The Worst Things To Do Before Bed
Canada is the third most sleep-deprived country.
Sleep allows or bodies to recharge, and it is crucial in maintaining a strong immune system.
Without proper sleep, our immune system can become suppressed. Disruptions in sleep can lead to: irritablity, lack of concentration, increased appetite, weight gain, and much more.
Optimally, you want to aim for solid 7-8 hours of sleep each night.
If you’re having difficulty falling asleep at bedtime, or if you’re not getting a solid 7-8 hours of sleep each night, some of your nighttime habits may be to blame.
Here are 5 common mistakes people make before bedtime that make it harder to get a solid night’s rest:
1. Napping Too Close To Bedtime
After dinner, you may want to get comfy on the couch – to unwind and watch TV – but how often do you end up dozing off?
While power naps can be good for you, doing it within six hours before going to bed can sabotage your sleep.
Napping too close to bedtime will lower your sleep drive; which is what helps you fall asleep.
2. Using Electronic Devices
This includes computers, laptops, cell phones, or any other electronic device which emit blue light.
Blue light emitted from screens – upon striking your retina – will shut down your normal production of the sleep hormone melatonin. It will also increase alertness, and reset the body’s internal clock (circadian rhythm) to a later schedule.
Before turning out the lights, reading, meditating, stretching, or practicing a gentle yoga flow, have been proven to help promote uninterrupted sleep.
3. Drinking Caffeinated Beverages
While you might rely on cups of coffee or energy drinks as fuel throughout your day, they can also lead to restless nights; which then become sleepy and tired days.
Caffeine has a half-life of about 5 hours. This means any caffeinated beverage consumed after 4pm could cost you serious snooze time.
4. Going To Bed Hungry
If you find yourself craving something to eat close to bedtime, before you head to the kitchen ask yourself if you’re really hungry. Perhaps you’re just bored or restless.
But, if you’re truly hungry, you shouldn’t ignore your body’s signals. If you do, it can harm your sleep cycle. You’ll find it hard to fall asleep when your tummy’s rumbling, or your blood sugar is low.
Just make sure you’re choosing the right nighttime snack. It’s best to select a nutrient dense snack that curbs your hunger and keeps you satisfied until morning.

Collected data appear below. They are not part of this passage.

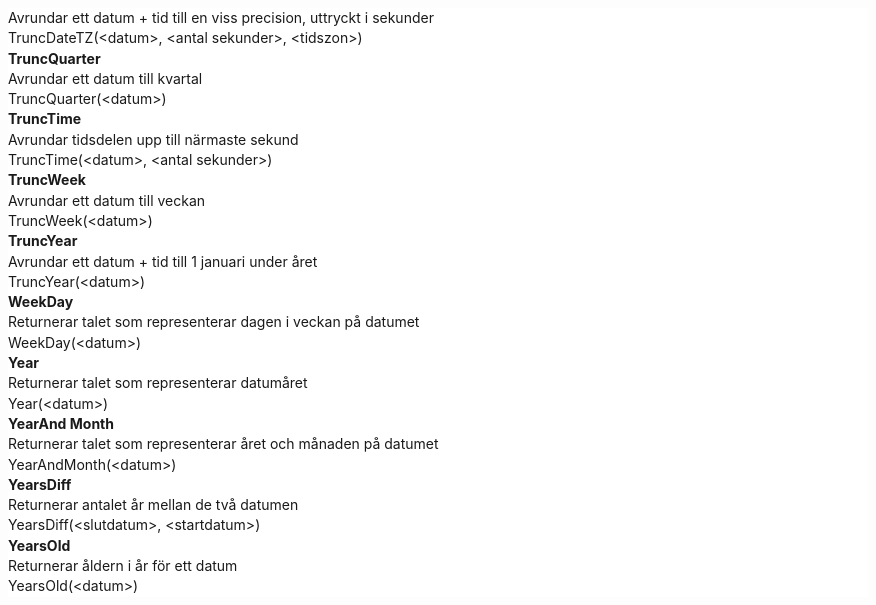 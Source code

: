    <td> Avrundar ett datum + tid till en viss precision, uttryckt i sekunder<br /> </td> 
   <td> TruncDateTZ(&lt;datum&gt;, &lt;antal sekunder&gt;, &lt;tidszon&gt;)<br /> </td> 
  </tr> 
  <tr> 
   <td> <strong>TruncQuarter</strong><br /> </td> 
   <td> Avrundar ett datum till kvartal<br /> </td> 
   <td> TruncQuarter(&lt;datum&gt;)<br /> </td> 
  </tr> 
  <tr> 
   <td> <strong>TruncTime</strong><br /> </td> 
   <td> Avrundar tidsdelen upp till närmaste sekund<br /> </td> 
   <td> TruncTime(&lt;datum&gt;, &lt;antal sekunder&gt;)<br /> </td> 
  </tr> 
  <tr> 
   <td> <strong>TruncWeek</strong><br /> </td> 
   <td> Avrundar ett datum till veckan<br /> </td> 
   <td> TruncWeek(&lt;datum&gt;)<br /> </td> 
  </tr> 
  <tr> 
   <td> <strong>TruncYear</strong><br /> </td> 
   <td> Avrundar ett datum + tid till 1 januari under året<br /> </td> 
   <td> TruncYear(&lt;datum&gt;)<br /> </td> 
  </tr> 
  <tr> 
   <td> <strong>WeekDay</strong><br /> </td> 
   <td> Returnerar talet som representerar dagen i veckan på datumet<br /> </td> 
   <td> WeekDay(&lt;datum&gt;)<br /> </td> 
  </tr> 
  <tr> 
   <td> <strong>Year</strong><br /> </td> 
   <td> Returnerar talet som representerar datumåret<br /> </td> 
   <td> Year(&lt;datum&gt;)<br /> </td> 
  </tr> 
  <tr> 
   <td> <strong>YearAnd Month</strong><br /> </td> 
   <td> Returnerar talet som representerar året och månaden på datumet<br /> </td> 
   <td> YearAndMonth(&lt;datum&gt;)<br /> </td> 
  </tr> 
  <tr> 
   <td> <strong>YearsDiff</strong><br /> </td> 
   <td> Returnerar antalet år mellan de två datumen<br /> </td> 
   <td> YearsDiff(&lt;slutdatum&gt;, &lt;startdatum&gt;)<br /> </td> 
  </tr> 
  <tr> 
   <td> <strong>YearsOld</strong><br /> </td> 
   <td> Returnerar åldern i år för ett datum<br /> </td> 
   <td> YearsOld(&lt;datum&gt;)<br /> </td> 
  </tr> 
 </tbody> 
</table>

Read More: The 3 Best Late-Night Snacks (plus one that may actually help you fall asleep)
Worrying is something most of us can’t help do from time to time. However, if it’s at all possible, try not to let your worries send your mind racing before bed.
To combat a racing mind, try journaling an hour before bedtime. Make a list of the things worrying you. Try creating a list of things to do, or a list of anything else that may be on your mind.
Getting these things out of your head, and onto paper, will help clear your mind, and help keep your worries from bothering you.
HOT TIP: After you’ve written down your thoughts and your To Do’s, write down 3 things that you are grateful for that day. This will help to shift your worrying mindset into a positive, more relaxed mindset.
Bonus Benefit: Getting optimal sleep each night can help you to lose more weight, and to burn more fat over an extended period of time.